That leads us to another bothersome quirk: There are no filters whatsoever for the workouts, nor any actual information. This is also something that's still in development but for now, classes list by date of addition. New workouts upload every week, leaving plenty to scroll through.

Additionally, your stats only appear while punching, at which point, you won't be looking at your device. Once a song finishes, you do have the option to hit View Stats but it hasn't worked any time I've tried. Overall stats are viewable when you're done but not for each individual song. Lastly, you can't save your Punch Tracks playlist, so you need to rebuild it each time.

There are physical limitations as well

a person posing for the camera: Su-Jit Lin/Insider © Su-Jit Lin/Insider Su-Jit Lin/Insider

I didn't like that the variety of punches were limited to mostly high and low straight jabs and crosses with very few incorporations of uppercuts and no hooks. Hook punches are among the most taxing strikes but just aren't possible with a flat shield. You can't practice your roundhouse, either, as it's not designed for kicking.

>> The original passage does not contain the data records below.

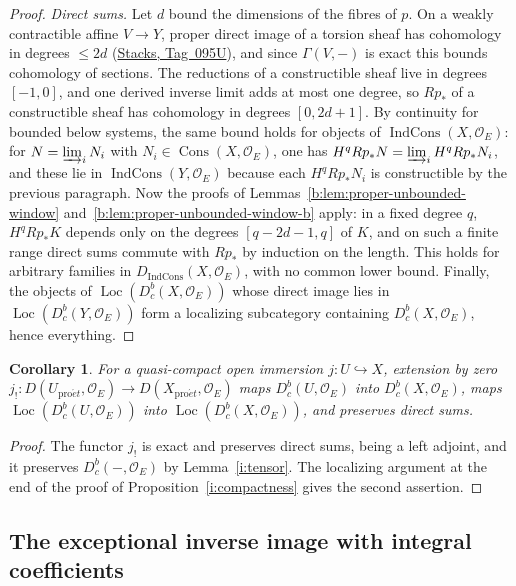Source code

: \documentclass[11pt,a4paper]{article}
\numberwithin{equation}{section}
\newtheorem{corollary}[theorem]{Corollary}
\theoremstyle{definition}
\theoremstyle{remark}
\newcommand{\Dbc}{D^b_c}
\newcommand{\Loc}{\operatorname{Loc}}
\newcommand{\proet}{\mathrm{pro}\acute{e}t}
\newcommand{\stacks}[1]{\href{https://stacks.math.columbia.edu/tag/#1}{\textnormal{Stacks, Tag~#1}}}
\newcommand{\Cons}{\operatorname{Cons}}
\newcommand{\IndCons}{\operatorname{IndCons}}
\newcommand{\Dic}{D_{\IndCons}}
\begin{document}
\begin{proof}
\emph{Direct sums.} Let $d$ bound the dimensions of the fibres of $p$. On
a weakly contractible affine $V\to Y$, proper direct image of a torsion
sheaf has cohomology in degrees $\le 2d$ (\stacks{095U}), and since
$\Gamma(V,-)$ is exact this bounds cohomology of sections. The reductions
of a constructible sheaf live in degrees $[-1,0]$, and one derived
inverse limit adds at most one degree, so $Rp_*$ of a constructible
sheaf has cohomology in degrees $[0,2d+1]$. By continuity for bounded
below systems, the same bound holds for objects of
$\IndCons(X,\mathcal O_E)$: for $N=\varinjlim_iN_i$ with
$N_i\in\Cons(X,\mathcal O_E)$, one has
$H^qRp_*N=\varinjlim_iH^qRp_*N_i$, and these lie in
$\IndCons(Y,\mathcal O_E)$ because each $H^qRp_*N_i$ is constructible by
the previous paragraph. Now the proofs of
Lemmas~\ref{b:lem:proper-unbounded-window}
and~\ref{b:lem:proper-unbounded-window-b} apply: in a fixed degree $q$,
$H^qRp_*K$ depends only on the degrees $[q-2d-1,q]$ of $K$, and on such
a finite range direct sums commute with $Rp_*$ by induction on the
length. This holds for arbitrary families in $\Dic(X,\mathcal O_E)$,
with no common lower bound. Finally, the objects of
$\Loc(\Dbc(X,\mathcal O_E))$ whose direct image lies in
$\Loc(\Dbc(Y,\mathcal O_E))$ form a localizing subcategory containing
$\Dbc(X,\mathcal O_E)$, hence everything.
\end{proof}

\begin{corollary}\label{i:compactness-b}
For a quasi-compact open immersion $j:U\hookrightarrow X$, extension by
zero $j_!\colon D(U_{\proet},\mathcal O_E)\to D(X_{\proet},\mathcal O_E)$
maps $\Dbc(U,\mathcal O_E)$ into $\Dbc(X,\mathcal O_E)$, maps
$\Loc(\Dbc(U,\mathcal O_E))$ into $\Loc(\Dbc(X,\mathcal O_E))$, and
preserves direct sums.
\end{corollary}
\begin{proof}
The functor $j_!$ is exact and preserves direct sums, being a left
adjoint, and it preserves $\Dbc(-,\mathcal O_E)$ by Lemma~\ref{i:tensor}.
The localizing argument at the end of the proof of
Proposition~\ref{i:compactness} gives the second assertion.
\end{proof}

\subsection{The exceptional inverse image with integral coefficients}
\end{document}
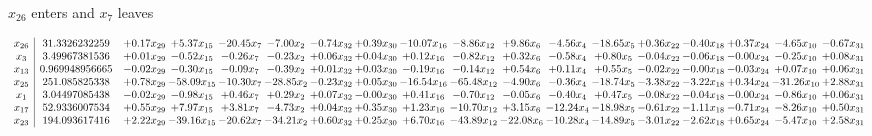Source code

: \documentclass[9pt]{article}
\begin{document}
 $ x_{26} $ enters and $ x_{7} $ leaves 

 \[\begin{array}{c| c c@{\hskip 2pt} c@{\hskip 2pt} c@{\hskip 2pt} c@{\hskip 2pt} c@{\hskip 2pt} c@{\hskip 2pt} c@{\hskip 2pt} c@{\hskip 2pt} c@{\hskip 2pt} c@{\hskip 2pt} c@{\hskip 2pt} c@{\hskip 2pt} c@{\hskip 2pt} c@{\hskip 2pt} c@{\hskip 2pt} c@{\hskip 2pt} }
 x_{26}   &  31.3326232259 & +  0.17 x_{29} & +  5.37 x_{15} & -20.45 x_{7} & -7.00 x_{2} & -0.74 x_{32} & +  0.39 x_{30} & -10.07 x_{16} & -8.86 x_{12} & +  9.86 x_{6} & -4.56 x_{4} & -18.65 x_{5} & +  0.36 x_{22} & -0.40 x_{18} & +  0.37 x_{24} & -4.65 x_{10} & -0.67 x_{31}\\
 x_{3}   &  3.49967381536 & +  0.01 x_{29} & -0.52 x_{15} & -0.26 x_{7} & -0.23 x_{2} & +  0.06 x_{32} & +  0.04 x_{30} & +  0.12 x_{16} & -0.82 x_{12} & +  0.32 x_{6} & -0.58 x_{4} & +  0.80 x_{5} & -0.04 x_{22} & -0.06 x_{18} & -0.00 x_{24} & -0.25 x_{10} & +  0.08 x_{31}\\
 x_{13}   &  0.969948956665 & -0.02 x_{29} & -0.30 x_{15} & -0.09 x_{7} & -0.39 x_{2} & +  0.01 x_{32} & +  0.03 x_{30} & -0.19 x_{16} & -0.14 x_{12} & +  0.54 x_{6} & +  0.11 x_{4} & +  0.55 x_{5} & -0.02 x_{22} & -0.00 x_{18} & -0.03 x_{24} & +  0.07 x_{10} & +  0.06 x_{31}\\
 x_{25}   &  251.085825338 & +  0.78 x_{29} & -58.09 x_{15} & -10.30 x_{7} & -28.85 x_{2} & -0.23 x_{32} & +  0.05 x_{30} & -16.54 x_{16} & -65.48 x_{12} & -4.90 x_{6} & -0.36 x_{4} & -18.74 x_{5} & -3.38 x_{22} & -3.22 x_{18} & +  0.34 x_{24} & -31.26 x_{10} & +  2.88 x_{31}\\
 x_{1}   &  3.04497085438 & -0.02 x_{29} & -0.98 x_{15} & +  0.46 x_{7} & +  0.29 x_{2} & +  0.07 x_{32} & -0.00 x_{30} & +  0.41 x_{16} & -0.70 x_{12} & -0.05 x_{6} & -0.40 x_{4} & +  0.47 x_{5} & -0.08 x_{22} & -0.04 x_{18} & -0.00 x_{24} & -0.86 x_{10} & +  0.06 x_{31}\\
 x_{17}   &  52.9336007534 & +  0.55 x_{29} & +  7.97 x_{15} & +  3.81 x_{7} & -4.73 x_{2} & +  0.04 x_{32} & +  0.35 x_{30} & +  1.23 x_{16} & -10.70 x_{12} & +  3.15 x_{6} & -12.24 x_{4} & -18.98 x_{5} & -0.61 x_{22} & -1.11 x_{18} & -0.71 x_{24} & -8.26 x_{10} & +  0.50 x_{31}\\
 x_{23}   &  194.093617416 & +  2.22 x_{29} & -39.16 x_{15} & -20.62 x_{7} & -34.21 x_{2} & +  0.60 x_{32} & +  0.25 x_{30} & +  6.70 x_{16} & -43.89 x_{12} & -22.08 x_{6} & -10.28 x_{4} & -14.89 x_{5} & -3.01 x_{22} & -2.62 x_{18} & +  0.65 x_{24} & -5.47 x_{10} & +  2.58 x_{31}\\

\end{array}\]
\end{document}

I also found I was unable to work out with the Liteboxer with any kind of regularity. Although I loved the well-cushioned gloves that came with it, they chafed my knuckles significantly. I lost a sizeable amount of knuckle skin within 30 minutes of work and it took days to heal enough to come back. It does come with wrist wraps but I'm not sure how they'd fit inside the gloves due to an open-palm design. At nearly $1,500 plus monthly fees, it feels like a waste if you can't use this as your daily workout.

Should you buy it?

Depends. Do you have $1,495 to invest into your initial start-up, plus $29 a month for premium access to the app? Will you mind that it's just boxing and not kickboxing, or that you can't perfect your hook?

This piece of equipment is fun and novel in much the same way DDR is in an arcade, but whether you have the budget and will actually use it frequently enough to make it worth the money is a personal call. It's a fantastic highlight for a gym with other toys to play with but as your sole workout, not so much - especially since your hands likely can't take the daily beating.

What are your alternatives?

You can always opt for a traditional freestanding punching bag or heavy bag but then you're on your own to devise your combos. The next closest - and costly at around $1,219 - is FightCamp, which is also gamified but trainer-led. It uses a 3-minutes-on, 1-minute-off cadence but takes up more space and doesn't have a convenient device holder. It's best streamed to a TV, which presents more spatial limitations.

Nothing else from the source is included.